The Day of Archaeology is a pretty busy one in the office – not just the usual need to get specimens analysed and reports out of the door, but also with the added urgency of being almost the last day in the office before holidays.
As an archaeometallurgical specialist, I examine assemblages of metalworking residues (mainly slag…) on behalf of field archaeologists, both in academia and in the commercial world. My particular interest is in iron – so although I undertake projects dealing with all sorts of materials, it is with iron that there is the greatest synergy between my commercial work and my research interests. You might have thought we already know all there is to to know about iron making and iron working – but nothing could be further from the truth. This is a dynamic and rapidly advancing branch of archaeometallurgy and experimental work on various techniques is a key aspect of what I do – at least when the opportunity arises.

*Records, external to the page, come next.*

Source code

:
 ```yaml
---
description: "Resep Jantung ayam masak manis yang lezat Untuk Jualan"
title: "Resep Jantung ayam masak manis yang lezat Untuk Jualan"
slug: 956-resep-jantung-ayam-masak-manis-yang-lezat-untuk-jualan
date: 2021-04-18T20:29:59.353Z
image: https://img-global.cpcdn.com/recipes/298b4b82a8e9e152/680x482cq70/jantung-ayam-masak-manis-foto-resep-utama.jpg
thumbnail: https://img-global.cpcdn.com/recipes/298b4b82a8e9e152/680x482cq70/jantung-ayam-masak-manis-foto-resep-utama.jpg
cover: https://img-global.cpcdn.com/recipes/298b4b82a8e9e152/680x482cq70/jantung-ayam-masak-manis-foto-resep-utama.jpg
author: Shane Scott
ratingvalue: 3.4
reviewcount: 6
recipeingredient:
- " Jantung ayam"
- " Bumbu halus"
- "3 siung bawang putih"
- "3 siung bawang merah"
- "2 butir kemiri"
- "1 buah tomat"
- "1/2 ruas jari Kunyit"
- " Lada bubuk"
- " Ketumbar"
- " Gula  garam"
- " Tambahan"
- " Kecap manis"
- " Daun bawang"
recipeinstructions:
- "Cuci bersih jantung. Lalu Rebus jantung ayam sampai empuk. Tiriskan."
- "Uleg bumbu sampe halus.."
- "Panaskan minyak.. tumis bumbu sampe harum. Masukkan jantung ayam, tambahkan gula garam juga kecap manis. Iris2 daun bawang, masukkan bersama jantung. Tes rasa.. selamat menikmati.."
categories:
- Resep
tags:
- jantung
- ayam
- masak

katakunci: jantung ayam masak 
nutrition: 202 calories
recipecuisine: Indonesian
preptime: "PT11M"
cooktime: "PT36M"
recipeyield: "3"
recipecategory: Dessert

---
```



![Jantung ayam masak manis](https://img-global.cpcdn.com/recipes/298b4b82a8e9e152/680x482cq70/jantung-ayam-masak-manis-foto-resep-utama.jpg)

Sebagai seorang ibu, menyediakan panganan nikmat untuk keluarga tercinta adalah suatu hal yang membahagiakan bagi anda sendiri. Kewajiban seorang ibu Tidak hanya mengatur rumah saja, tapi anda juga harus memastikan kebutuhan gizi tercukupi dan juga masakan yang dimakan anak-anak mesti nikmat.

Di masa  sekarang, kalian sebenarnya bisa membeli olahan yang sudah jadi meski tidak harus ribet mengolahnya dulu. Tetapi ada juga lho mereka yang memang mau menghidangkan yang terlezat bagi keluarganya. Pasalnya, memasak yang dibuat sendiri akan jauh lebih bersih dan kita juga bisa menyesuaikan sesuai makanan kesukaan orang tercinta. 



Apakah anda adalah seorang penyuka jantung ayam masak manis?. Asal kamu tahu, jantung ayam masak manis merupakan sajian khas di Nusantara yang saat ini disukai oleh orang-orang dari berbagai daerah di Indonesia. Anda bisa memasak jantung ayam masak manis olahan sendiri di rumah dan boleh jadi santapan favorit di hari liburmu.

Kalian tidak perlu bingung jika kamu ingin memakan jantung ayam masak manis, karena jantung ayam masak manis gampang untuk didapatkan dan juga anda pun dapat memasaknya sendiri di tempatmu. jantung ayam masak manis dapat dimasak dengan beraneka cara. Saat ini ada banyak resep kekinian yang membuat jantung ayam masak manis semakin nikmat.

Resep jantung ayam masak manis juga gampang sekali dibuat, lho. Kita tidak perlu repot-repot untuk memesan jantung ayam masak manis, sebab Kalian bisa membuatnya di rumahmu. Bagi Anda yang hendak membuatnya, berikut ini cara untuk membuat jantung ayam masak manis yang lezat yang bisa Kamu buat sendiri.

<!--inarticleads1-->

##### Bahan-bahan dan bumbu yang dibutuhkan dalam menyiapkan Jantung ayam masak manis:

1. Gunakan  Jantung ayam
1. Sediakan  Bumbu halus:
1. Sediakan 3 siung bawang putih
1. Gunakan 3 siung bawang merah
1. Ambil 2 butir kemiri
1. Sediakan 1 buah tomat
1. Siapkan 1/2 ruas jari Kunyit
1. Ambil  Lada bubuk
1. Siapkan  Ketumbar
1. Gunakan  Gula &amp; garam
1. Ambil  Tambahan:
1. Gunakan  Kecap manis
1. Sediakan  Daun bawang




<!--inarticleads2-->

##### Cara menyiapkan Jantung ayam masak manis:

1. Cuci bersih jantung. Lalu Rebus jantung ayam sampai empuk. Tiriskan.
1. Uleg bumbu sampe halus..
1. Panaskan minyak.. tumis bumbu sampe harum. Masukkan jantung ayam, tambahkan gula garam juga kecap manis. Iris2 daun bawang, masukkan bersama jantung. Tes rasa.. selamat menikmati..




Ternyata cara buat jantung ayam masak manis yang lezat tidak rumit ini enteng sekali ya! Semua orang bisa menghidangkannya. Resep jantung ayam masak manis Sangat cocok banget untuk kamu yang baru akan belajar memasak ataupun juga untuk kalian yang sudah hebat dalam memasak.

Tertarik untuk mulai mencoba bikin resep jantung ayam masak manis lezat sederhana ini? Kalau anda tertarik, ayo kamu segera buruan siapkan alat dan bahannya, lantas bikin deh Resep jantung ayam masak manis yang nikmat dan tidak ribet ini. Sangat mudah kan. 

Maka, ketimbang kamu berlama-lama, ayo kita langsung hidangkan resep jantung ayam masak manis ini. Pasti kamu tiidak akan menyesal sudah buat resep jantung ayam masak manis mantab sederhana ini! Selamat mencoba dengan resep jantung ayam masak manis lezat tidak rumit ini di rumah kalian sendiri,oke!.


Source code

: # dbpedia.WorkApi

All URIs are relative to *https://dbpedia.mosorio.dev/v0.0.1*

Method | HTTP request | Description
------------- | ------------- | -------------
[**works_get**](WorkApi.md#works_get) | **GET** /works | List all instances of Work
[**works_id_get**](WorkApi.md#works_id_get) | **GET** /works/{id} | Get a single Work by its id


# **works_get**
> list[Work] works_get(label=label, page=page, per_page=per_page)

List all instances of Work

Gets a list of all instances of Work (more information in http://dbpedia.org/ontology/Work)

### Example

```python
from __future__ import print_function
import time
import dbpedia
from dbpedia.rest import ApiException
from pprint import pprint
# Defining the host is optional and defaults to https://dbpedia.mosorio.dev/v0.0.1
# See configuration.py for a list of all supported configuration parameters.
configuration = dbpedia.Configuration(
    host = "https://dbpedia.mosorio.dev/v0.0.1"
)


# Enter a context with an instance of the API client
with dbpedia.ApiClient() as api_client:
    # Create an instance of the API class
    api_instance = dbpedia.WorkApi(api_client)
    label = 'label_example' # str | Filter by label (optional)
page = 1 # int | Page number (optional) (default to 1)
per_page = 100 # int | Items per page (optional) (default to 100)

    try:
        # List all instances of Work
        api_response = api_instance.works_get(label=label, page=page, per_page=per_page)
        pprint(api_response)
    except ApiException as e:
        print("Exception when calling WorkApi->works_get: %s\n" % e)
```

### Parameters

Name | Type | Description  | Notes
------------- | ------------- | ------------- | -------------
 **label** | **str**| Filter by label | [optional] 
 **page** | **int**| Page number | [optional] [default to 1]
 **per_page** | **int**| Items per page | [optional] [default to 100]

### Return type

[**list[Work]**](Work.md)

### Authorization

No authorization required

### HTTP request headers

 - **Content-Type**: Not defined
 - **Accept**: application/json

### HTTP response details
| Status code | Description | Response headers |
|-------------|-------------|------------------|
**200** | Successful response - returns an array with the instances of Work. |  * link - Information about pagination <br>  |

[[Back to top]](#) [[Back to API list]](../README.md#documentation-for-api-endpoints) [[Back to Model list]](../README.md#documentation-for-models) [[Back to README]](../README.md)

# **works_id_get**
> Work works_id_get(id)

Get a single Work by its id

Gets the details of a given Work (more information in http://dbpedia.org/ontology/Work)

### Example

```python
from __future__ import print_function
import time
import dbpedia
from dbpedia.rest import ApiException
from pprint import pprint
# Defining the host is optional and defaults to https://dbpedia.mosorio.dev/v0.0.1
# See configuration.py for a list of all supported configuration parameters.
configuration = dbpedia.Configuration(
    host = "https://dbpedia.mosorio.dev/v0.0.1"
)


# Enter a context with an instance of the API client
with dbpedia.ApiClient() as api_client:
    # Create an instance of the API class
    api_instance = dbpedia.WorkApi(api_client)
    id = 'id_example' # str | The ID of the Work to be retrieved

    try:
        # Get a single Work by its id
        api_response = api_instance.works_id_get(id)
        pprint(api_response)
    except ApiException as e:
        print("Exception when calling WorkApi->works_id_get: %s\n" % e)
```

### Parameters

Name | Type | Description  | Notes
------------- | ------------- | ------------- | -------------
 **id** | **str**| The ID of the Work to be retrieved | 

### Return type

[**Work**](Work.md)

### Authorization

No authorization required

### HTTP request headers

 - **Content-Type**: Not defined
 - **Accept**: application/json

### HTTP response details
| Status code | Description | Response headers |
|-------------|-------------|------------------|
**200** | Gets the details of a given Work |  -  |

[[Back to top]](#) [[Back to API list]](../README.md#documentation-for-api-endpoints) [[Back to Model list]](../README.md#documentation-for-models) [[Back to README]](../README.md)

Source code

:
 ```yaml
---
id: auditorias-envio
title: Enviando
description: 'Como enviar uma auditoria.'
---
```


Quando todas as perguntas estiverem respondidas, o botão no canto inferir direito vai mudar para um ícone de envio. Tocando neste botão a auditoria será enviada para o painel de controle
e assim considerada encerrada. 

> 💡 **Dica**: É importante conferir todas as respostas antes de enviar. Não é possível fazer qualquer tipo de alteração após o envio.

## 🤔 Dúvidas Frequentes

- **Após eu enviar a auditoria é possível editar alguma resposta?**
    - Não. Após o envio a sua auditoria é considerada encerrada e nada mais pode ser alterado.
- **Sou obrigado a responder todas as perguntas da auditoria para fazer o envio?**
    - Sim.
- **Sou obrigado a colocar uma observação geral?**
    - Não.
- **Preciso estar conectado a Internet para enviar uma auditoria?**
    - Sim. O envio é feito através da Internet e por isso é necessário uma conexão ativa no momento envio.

The reports I’m completing today include two for assemblages from a pair of adjacent Early Medieval sites in central Ireland. Intepreting such material entails bringing together various strands of data:
– there is the overall make-up of the assemblage, the types of slag, their proportions and distribution within the site. Much of that information is produced during the assessment stage of the project.
– there are detailed observations to be made about the form of individual pieces of slag. Often they can be identified to a general process or technology at this stage.
– there are bulk chemical analytical data. I use information generated by XRF (X-Ray Fluoresence Spectrometry) for the major elements and by ICP-MS (Inductively-coupled plasma – mass spectrometry) for the trace elements – thats over 50 elements altogether.
– and there are also the microstructural and microanalytical data that can be obtained by examining polished blocks of material under the SEM (scanning electron microscope). This gives information on the individual minerals within the slag: what they are, how they formed and sometimes what reactions were taking place in the slag before it solidified.
That, then, are the various sorts of data, but the challenge (and the fun) is in the synthesis of that information into an intepretation. That interpretation needs to be both scientifically rigorous and archaeologically useful. It needs to reflect the place of the metalworking activity in the lives, culture and economy of real people. Its not just a case of what was happening, chemically, within a hearth or furnace – but what that means in a human context.
So where is the synthesis of today’s data going? Well, one of the key observations on the material I’m writing up today is that the morphology of the slag tells me it comes from iron working (rather than primary smelting), but it contains a high proportion of material (particularly the elements manganese and barium) that must have been derived from the original smelting of the iron ore. This means that these slags were generated during the refining of the raw iron bloom to produce a useable material.
One of the great debates in early ironworking studies at the moment is whether such slags were generated during a bloomsmithing operation (thats to say the smith alternately heated the raw iron and forged it with a hammer to drive out the slag impurities) or by a remelting process (in which the smith completely melted the raw iron to allow the escape of the trapped slag). In the past it has been assumed that all bloom refining was by bloom smithing – now it seems remelting may have been much more important than we thought.
It is to debates such as this that experimental work can make a great contribution.
Today’s report writing was, at one level, supplying data and interpretation to a developer-funded project – and relates to the interpretation of life in 7th century Ireland. At another level it was another piece of the jigsaw in trying to understand a key early technology used in many parts of Europe. It will be a while before that all comes together as a comprehensive understanding of the technique – but when it does, that information can then be fed back again into the understanding of people’s lives 1400 years ago.